Symbols can best be described as identities. A symbol is all about who
it is, not what it is. Fire up irb and see the difference:

irb(main):001:0> :george.object_id == :george.object_id
=> true
irb(main):002:0> "george".object_id == "george".object_id
=> false
irb(main):003:0>

The object_id methods returns the identity of an Object. If two
objects have the same object_id, they are the same (point to the same
Object in memory).

As you can see, once you have used a Symbol once, any Symbol with the
same characters references the same Object in memory. For any given
two Symbols that represent the same characters, the object_ids match.

Now take a look at the String ("george"). The object_ids don't match.
That means they're referencing two different objects in memory.
Whenever you use a new String, Ruby allocates memory for it.

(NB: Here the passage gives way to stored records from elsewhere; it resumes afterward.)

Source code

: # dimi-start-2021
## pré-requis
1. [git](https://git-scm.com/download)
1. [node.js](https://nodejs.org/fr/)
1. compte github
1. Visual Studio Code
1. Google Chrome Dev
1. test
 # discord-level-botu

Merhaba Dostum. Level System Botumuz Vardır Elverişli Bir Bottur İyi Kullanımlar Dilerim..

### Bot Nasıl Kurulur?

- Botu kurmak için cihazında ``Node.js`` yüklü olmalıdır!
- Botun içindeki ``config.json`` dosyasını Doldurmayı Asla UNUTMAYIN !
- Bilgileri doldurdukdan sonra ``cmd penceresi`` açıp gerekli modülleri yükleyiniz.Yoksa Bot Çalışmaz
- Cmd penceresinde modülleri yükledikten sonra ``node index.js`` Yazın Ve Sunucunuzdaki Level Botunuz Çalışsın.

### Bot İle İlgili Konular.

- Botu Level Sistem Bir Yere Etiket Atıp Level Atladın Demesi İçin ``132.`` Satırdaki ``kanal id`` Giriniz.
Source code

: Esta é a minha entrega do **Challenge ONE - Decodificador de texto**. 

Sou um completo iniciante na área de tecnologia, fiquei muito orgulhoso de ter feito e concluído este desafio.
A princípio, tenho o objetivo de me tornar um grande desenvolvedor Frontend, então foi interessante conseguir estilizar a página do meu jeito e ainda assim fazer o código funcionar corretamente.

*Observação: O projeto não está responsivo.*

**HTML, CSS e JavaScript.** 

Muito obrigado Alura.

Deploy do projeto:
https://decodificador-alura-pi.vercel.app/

If you're in doubt whether to use a Symbol or a String, consider
what's more important: the identity of an object (ie. a Hash key), or
the contents (in the example above, "george").
===

So a Symbol is like an identity, or an interned string, which is used
by Ruby and is available for your use internally in your program.
Think of using an enum: you're really just giving names for your own
good, the program doesn't care whether you key something with
cars.ferrari or the number 3, as long as it's used consistently.